- _Assignment_:
Locate the word "from" in the data below, then copy every line that holds it.

- _Dataset entries_:
=== Section Start ===

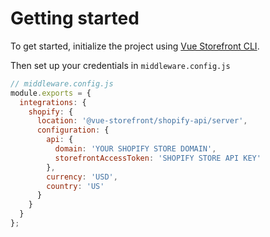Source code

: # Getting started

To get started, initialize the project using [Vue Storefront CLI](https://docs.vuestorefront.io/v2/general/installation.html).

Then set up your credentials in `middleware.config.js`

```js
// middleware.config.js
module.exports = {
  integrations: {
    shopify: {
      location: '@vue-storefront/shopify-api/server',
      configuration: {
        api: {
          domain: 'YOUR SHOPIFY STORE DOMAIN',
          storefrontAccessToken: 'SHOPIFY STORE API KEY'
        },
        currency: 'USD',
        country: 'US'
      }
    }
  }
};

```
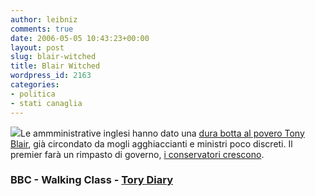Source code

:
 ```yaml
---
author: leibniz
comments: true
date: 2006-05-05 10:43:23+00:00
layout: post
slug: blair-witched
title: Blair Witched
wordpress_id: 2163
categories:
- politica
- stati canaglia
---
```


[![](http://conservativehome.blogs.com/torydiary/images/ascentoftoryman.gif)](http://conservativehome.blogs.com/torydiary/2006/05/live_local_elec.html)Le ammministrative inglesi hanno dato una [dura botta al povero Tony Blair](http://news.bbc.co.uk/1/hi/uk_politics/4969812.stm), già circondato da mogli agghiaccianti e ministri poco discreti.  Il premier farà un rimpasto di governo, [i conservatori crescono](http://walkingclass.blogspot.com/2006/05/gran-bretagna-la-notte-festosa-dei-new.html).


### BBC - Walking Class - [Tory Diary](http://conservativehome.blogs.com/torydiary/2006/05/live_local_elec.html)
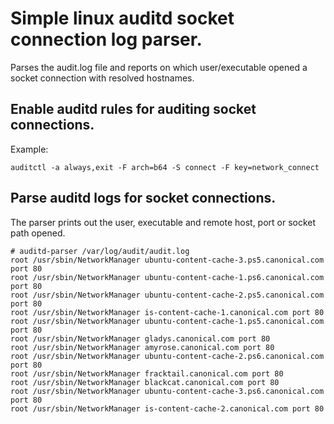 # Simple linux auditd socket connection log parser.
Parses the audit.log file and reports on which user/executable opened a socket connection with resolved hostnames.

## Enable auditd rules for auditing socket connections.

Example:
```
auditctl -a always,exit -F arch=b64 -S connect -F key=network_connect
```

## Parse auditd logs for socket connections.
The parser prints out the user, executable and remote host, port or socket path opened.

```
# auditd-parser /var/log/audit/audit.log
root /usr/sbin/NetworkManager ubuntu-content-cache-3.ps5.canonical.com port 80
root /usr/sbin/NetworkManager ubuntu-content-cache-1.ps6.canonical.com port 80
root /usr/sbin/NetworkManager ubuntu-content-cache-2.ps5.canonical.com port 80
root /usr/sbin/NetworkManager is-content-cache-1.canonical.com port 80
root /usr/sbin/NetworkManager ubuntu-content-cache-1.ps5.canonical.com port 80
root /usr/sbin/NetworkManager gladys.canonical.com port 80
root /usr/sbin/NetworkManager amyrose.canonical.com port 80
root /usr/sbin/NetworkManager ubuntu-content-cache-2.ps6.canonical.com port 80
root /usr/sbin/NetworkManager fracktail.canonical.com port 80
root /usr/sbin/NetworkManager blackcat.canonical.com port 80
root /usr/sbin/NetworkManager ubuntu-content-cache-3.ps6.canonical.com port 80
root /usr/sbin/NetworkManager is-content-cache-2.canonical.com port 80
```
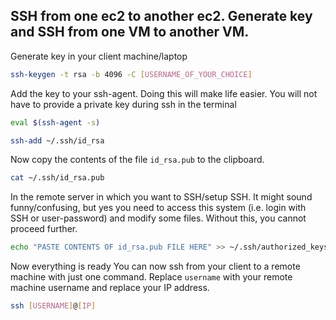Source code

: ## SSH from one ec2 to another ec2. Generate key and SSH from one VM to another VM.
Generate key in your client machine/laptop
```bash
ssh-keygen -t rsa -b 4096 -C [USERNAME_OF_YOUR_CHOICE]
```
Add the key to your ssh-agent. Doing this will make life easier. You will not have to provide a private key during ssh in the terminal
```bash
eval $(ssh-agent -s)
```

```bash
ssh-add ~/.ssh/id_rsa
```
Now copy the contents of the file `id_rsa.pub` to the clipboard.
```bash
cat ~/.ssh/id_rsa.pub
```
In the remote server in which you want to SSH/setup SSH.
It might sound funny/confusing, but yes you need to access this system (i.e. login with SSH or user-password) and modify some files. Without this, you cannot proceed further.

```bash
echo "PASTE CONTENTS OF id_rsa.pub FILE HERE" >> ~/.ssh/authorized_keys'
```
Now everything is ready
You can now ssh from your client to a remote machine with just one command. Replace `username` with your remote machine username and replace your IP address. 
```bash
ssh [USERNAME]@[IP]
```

=== Section End ===

- _Solved exercise_:
: ## SSH from one ec2 to another ec2. Generate key and SSH from one VM to another VM.
You can now ssh from your client to a remote machine with just one command. Replace `username` with your remote machine username and replace your IP address. 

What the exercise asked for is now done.